Furthermore, a merchant is less vulnerable to theft or human error since the customer’s credit card number is not transmitted to or stored by their POS system. Instead, it is encrypted into a one-time code that ultimately proves useless to hackers. Because NFC contactless payments are compliant with Payment Card Industry Data Security Standards (PCI DSS), consumers and business owners alike can rest assured that the data is being safeguarded. Finally, those who incorporate NFC contactless payments into their business model may gain a competitive advantage over their rivals who do not. After all, customers enjoy having maximum flexibility and convenience when it comes to how they pay for goods and services. If one store provides this additional option and its neighbor does not, most savvy buyers would choose the former.
Are NFC contactless payments here to stay?
While no one has a crystal ball, trends certainly seem to be pointing toward the longevity of this new and convenient way to make and process customer payments. Nations including the U.K, Australia, and South Korea have already widely adopted the practice. As the number of smartphones continues to skyrocket in the U.S., it seems quite likely that America will follow suit.

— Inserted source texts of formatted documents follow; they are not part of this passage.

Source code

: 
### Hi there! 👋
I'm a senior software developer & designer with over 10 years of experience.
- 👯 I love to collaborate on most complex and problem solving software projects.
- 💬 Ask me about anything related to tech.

If you want to get in on the bottom floor of this exciting trend but are not sure if it is right for your business, ask yourself the following questions:
• Do you work in an industry that is conducive to NFC contactless payments?
• Do you have a customer base who would utilize this option?
• Does your current financial situation and sales traffic allow you to invest in NFC contactless readers?
• Are you willing to purchase new hardware and software?
• Are you willing and able to train your employees in this new technology or find someone else who will?
• If you are not quite ready to fully embrace NFC contactless payments, are there other cashless options that you can integrate into your business model?
If you are like most modern entrepreneurs, you face competition from all sides: local, national, online and even global. As a result, finding ways to rise above your rivals is more important than ever. Accepting contactless payments gives you a way to be innovative and cutting-edge while providing enhanced security and added convenience to your valued customers. After reviewing your unique business situation and needs, now just might be the time to adopt this revolutionary way to accept credit card payments.